How We Secure 43,000+ AI Agent Tools: A Solo Developer's Security Journey

By Jason Zhu · April 5, 2026 · 12 min read Security Open Source

When you run a directory of 43,000+ AI agent tools, every new repository is a potential attack vector. This is the story of how we went from zero security to a multi-layered defense system — built by one developer, inspired by the open-source community.

The Wake-Up Call

Agent Skills Hub started as a simple idea: index every AI agent tool on GitHub and help developers find the right one. We built the crawler, the scoring engine, the frontend. By March 2026, we had 25,000+ repositories indexed. Life was good.

Then we started noticing things.

A "Claude Code skill" that piped environment variables to an external server via curl. An "MCP server" that silently installed a cron job to download and execute remote scripts. A "productivity tool" whose README contained base64-encoded payloads.

We were indexing these tools. Linking to them. Recommending them in our scenario pages. And we had zero security scanning.

That was the wake-up call.

The Timeline

Mar 20 Phase 1 — First rule-based security scanner. Basic regex patterns for curl|bash, rm -rf, credential access. Three grades: safe/caution/unsafe.

Mar 21 Phase 2 — Added LLM deep analysis for flagged repos. Used MiniMax API (OpenAI-compatible) to reduce false positives. Built interactive Analyzer page.

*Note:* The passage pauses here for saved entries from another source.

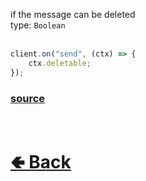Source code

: if the message can be deleted<br>
type: `Boolean`<br><br>
```js
client.on("send", (ctx) => {
    ctx.deletable;
});
```

### [source](https://github.com/paigeroid/noscord.js/blob/main/src/Services/TypeService/types/Message/custard/apply.js)


<br> <h1> [🢀 Back](https://github.com/paigeroid/noscord.js/wiki/Types.Message) </h1>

Mar 24 Phase 3 — Discovered SlowMist's Agent Security Framework. Rewrote entire scanner with 11 red-flag categories and 5-tier trust hierarchy.

Mar 24 Phase 3.5 — Converted Analyzer to pure frontend. No backend dependency — security scanning runs entirely in the browser.

Mar 31 Phase 4 — Fixed critical RLS vulnerabilities on subscribers table. Moved to SECURITY DEFINER RPC pattern for all write operations.

Five commits. Eleven days. From zero to a multi-layered security system.

Phase 1: The Naive Scanner

The first version was embarrassingly simple. A handful of regex patterns looking for obvious red flags:

// V1: "Is this obviously malicious?"
if (readme.match(/curl.*\|.*bash/)) grade = "unsafe";
if (readme.match(/rm\s+-rf\s+\//)) grade = "unsafe";
if (readme.match(/\.env/)) grade = "caution";

It caught the obvious stuff. But it also flagged every legitimate tool that had curl | bash install instructions (which is... most of them). The false positive rate was terrible.

We needed something smarter.

Phase 2: LLM as Second Opinion

The idea was simple: let the regex scanner do the fast first pass, then send flagged repos to an LLM for semantic analysis. The LLM could understand context — a curl | bash installing Homebrew is fine; a curl | bash downloading from a random IP is not.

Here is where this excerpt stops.